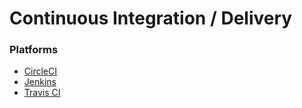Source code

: # Continuous Integration / Delivery

### Platforms

* [CircleCI](https://circleci.com/)
* [Jenkins](https://www.jenkins.io/)
* [Travis CI](https://www.travis-ci.com/)

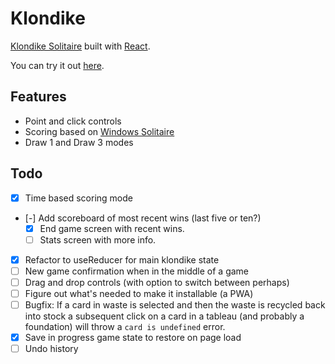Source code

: # Klondike

[Klondike Solitaire](<https://en.wikipedia.org/wiki/Klondike_(solitaire)>) built with [React](https://reactjs.org).

You can try it out [here](https://bradleydonahue.me/klondike/).

## Features

- Point and click controls
- Scoring based on [Windows Solitaire](<https://en.wikipedia.org/wiki/Klondike_(solitaire)#Computerized_versions>)
- Draw 1 and Draw 3 modes

## Todo

- [x] Time based scoring mode
- [-] Add scoreboard of most recent wins (last five or ten?)
  - [x] End game screen with recent wins.
  - [ ] Stats screen with more info.
- [x] Refactor to useReducer for main klondike state
- [ ] New game confirmation when in the middle of a game
- [ ] Drag and drop controls (with option to switch between perhaps)
- [ ] Figure out what's needed to make it installable (a PWA)
- [ ] Bugfix: If a card in waste is selected and then the waste is recycled back into stock a subsequent click on a card in a tableau (and probably a foundation) will throw a `card is undefined` error.
- [x] Save in progress game state to restore on page load
- [ ] Undo history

== == ==

## Assigned task
Show all lines in the entries above where the string "wiki" appears.

## Result of this exercise
[Klondike Solitaire](<https://en.wikipedia.org/wiki/Klondike_(solitaire)>) built with [React](https://reactjs.org).
- Scoring based on [Windows Solitaire](<https://en.wikipedia.org/wiki/Klondike_(solitaire)#Computerized_versions>)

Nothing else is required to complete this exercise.